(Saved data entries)
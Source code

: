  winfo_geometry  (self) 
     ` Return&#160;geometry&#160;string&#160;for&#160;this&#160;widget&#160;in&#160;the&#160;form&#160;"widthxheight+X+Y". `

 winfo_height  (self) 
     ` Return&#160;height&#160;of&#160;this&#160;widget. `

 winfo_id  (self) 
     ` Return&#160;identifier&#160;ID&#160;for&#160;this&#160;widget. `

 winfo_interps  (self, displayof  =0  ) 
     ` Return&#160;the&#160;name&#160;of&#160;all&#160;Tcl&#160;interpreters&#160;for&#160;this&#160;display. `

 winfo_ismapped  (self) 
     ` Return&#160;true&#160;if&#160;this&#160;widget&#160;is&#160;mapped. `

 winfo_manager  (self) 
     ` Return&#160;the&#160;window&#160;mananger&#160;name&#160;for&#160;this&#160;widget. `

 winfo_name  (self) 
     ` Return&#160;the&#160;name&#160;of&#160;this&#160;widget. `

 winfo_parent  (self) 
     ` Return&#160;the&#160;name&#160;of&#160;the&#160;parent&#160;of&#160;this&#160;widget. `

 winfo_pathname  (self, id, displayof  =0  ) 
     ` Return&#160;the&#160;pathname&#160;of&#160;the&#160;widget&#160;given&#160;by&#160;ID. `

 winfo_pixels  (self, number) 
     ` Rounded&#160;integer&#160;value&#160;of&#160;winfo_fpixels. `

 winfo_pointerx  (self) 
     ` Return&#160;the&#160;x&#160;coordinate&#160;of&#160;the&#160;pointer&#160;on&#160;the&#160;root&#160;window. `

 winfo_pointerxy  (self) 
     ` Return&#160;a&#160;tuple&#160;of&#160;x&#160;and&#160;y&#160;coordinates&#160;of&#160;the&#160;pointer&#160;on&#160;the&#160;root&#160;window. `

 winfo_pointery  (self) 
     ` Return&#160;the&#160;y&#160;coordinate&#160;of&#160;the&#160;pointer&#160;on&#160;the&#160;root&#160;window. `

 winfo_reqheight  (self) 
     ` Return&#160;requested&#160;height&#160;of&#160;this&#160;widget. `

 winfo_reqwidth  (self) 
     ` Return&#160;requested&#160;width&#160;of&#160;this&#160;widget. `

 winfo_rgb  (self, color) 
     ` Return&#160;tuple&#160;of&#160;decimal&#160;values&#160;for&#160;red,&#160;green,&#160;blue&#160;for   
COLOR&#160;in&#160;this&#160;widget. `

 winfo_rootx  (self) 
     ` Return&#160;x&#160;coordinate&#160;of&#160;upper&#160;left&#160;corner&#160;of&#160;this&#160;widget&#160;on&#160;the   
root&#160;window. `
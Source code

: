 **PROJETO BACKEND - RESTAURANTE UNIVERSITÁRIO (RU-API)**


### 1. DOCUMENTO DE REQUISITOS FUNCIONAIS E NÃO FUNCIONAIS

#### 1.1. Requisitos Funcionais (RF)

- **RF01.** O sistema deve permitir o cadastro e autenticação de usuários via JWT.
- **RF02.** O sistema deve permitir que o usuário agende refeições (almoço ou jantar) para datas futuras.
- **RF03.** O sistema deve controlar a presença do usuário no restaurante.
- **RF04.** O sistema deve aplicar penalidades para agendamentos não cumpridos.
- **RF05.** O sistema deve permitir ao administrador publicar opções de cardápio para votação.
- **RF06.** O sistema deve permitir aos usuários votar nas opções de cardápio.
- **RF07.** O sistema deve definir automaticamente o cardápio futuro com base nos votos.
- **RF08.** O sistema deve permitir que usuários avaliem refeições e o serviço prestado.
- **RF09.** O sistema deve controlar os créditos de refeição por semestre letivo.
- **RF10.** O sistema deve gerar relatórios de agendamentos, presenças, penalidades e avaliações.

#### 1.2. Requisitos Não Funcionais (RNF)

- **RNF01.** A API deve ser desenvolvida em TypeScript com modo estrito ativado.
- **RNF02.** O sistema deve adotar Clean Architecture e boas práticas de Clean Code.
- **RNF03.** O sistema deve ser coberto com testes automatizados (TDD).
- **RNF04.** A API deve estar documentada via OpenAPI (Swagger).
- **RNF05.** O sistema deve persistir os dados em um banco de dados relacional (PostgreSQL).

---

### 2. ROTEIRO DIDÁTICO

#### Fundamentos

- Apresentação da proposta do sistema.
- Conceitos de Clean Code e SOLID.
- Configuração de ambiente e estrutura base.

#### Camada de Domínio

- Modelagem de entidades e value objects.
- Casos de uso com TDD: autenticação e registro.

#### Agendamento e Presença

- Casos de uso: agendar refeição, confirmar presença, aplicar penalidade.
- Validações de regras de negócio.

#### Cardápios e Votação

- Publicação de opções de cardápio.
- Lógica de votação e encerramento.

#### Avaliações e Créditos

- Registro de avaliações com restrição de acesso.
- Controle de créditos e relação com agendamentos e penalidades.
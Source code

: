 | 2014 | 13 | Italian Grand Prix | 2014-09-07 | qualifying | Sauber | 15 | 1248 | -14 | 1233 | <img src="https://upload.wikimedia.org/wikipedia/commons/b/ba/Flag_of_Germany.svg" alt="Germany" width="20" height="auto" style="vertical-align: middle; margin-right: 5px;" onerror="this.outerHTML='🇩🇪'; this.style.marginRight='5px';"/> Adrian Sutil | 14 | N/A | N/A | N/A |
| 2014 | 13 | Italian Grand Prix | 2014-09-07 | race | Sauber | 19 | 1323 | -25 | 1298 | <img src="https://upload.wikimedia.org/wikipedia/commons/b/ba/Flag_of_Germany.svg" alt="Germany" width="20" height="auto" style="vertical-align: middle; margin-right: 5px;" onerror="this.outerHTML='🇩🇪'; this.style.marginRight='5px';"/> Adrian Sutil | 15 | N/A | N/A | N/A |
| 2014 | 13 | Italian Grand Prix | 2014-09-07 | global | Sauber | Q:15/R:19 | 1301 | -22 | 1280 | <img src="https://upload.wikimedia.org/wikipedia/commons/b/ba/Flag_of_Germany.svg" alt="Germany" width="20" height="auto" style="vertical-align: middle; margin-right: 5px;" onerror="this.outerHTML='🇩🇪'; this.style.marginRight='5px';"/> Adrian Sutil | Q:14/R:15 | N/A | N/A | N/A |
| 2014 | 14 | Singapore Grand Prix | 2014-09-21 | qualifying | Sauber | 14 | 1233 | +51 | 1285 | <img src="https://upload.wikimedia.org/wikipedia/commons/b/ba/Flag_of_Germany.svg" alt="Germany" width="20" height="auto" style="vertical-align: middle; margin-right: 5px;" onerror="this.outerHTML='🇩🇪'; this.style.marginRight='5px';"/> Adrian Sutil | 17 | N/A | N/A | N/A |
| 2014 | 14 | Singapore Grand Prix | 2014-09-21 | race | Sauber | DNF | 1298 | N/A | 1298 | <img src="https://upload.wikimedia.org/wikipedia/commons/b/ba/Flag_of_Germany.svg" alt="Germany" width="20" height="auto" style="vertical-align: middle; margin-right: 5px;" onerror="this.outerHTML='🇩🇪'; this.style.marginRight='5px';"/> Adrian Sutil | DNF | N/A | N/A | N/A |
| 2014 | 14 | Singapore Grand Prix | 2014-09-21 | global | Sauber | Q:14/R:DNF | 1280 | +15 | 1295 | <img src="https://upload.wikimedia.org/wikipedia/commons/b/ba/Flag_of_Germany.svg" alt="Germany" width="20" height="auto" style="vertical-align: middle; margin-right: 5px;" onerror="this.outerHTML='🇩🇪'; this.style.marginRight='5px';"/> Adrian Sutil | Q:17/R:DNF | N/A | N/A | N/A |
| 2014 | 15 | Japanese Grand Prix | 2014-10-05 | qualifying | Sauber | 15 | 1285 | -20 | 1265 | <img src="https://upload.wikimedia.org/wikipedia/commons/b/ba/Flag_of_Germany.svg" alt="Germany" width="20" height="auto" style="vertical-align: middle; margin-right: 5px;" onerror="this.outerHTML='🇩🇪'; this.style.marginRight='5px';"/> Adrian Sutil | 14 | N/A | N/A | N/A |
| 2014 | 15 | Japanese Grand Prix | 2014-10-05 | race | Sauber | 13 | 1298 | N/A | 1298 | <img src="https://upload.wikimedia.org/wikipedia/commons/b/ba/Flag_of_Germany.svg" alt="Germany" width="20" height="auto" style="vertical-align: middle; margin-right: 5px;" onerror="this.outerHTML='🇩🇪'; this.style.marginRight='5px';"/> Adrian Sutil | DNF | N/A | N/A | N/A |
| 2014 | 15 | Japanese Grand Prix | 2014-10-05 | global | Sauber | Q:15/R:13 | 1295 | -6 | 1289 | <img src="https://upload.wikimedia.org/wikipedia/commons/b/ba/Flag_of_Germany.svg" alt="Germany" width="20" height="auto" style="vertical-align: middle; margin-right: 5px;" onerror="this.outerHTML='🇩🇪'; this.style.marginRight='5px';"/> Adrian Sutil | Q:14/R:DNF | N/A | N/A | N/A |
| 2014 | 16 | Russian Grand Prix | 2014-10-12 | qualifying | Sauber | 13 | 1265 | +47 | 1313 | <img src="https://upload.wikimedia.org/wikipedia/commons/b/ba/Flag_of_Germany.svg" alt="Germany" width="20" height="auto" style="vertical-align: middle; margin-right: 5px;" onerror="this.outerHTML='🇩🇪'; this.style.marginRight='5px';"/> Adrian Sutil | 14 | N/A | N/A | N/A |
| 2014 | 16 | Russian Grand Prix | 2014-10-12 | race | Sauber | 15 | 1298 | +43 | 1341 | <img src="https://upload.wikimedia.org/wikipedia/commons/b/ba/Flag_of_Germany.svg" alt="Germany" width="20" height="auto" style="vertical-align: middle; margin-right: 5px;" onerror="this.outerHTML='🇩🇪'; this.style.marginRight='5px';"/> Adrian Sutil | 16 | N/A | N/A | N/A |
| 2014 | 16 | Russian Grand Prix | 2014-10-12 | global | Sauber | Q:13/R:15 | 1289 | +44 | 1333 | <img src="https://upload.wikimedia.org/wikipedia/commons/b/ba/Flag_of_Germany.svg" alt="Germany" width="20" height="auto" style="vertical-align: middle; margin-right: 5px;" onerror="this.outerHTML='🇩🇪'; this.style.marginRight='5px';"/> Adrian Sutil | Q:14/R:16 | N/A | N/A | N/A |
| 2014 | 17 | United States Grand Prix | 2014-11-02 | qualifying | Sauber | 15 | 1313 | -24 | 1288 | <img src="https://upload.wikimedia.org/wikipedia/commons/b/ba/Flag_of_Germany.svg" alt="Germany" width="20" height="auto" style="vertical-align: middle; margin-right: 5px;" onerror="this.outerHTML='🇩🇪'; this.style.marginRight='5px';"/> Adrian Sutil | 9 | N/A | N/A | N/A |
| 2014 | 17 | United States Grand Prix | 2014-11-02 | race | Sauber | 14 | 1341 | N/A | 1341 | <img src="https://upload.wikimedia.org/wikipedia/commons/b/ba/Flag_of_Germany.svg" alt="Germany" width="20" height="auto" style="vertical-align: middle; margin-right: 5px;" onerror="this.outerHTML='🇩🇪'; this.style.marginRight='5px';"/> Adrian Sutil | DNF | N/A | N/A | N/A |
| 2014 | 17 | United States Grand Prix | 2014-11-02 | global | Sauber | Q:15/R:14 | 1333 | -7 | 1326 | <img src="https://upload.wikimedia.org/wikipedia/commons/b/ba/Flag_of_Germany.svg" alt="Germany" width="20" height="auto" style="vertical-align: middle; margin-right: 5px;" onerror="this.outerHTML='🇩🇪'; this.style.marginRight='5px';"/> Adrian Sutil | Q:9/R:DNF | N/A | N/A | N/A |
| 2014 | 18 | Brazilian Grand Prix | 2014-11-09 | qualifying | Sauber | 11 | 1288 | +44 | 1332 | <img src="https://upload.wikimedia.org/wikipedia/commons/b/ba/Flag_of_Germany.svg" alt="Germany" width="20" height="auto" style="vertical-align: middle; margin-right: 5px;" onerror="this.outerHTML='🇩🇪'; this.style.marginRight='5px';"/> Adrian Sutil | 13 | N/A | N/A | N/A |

EXERCISE DESCRIPTION => Give the total number of lines in the entries that contain the word "tuple", with no other words.

RESPONSE BELOW => 2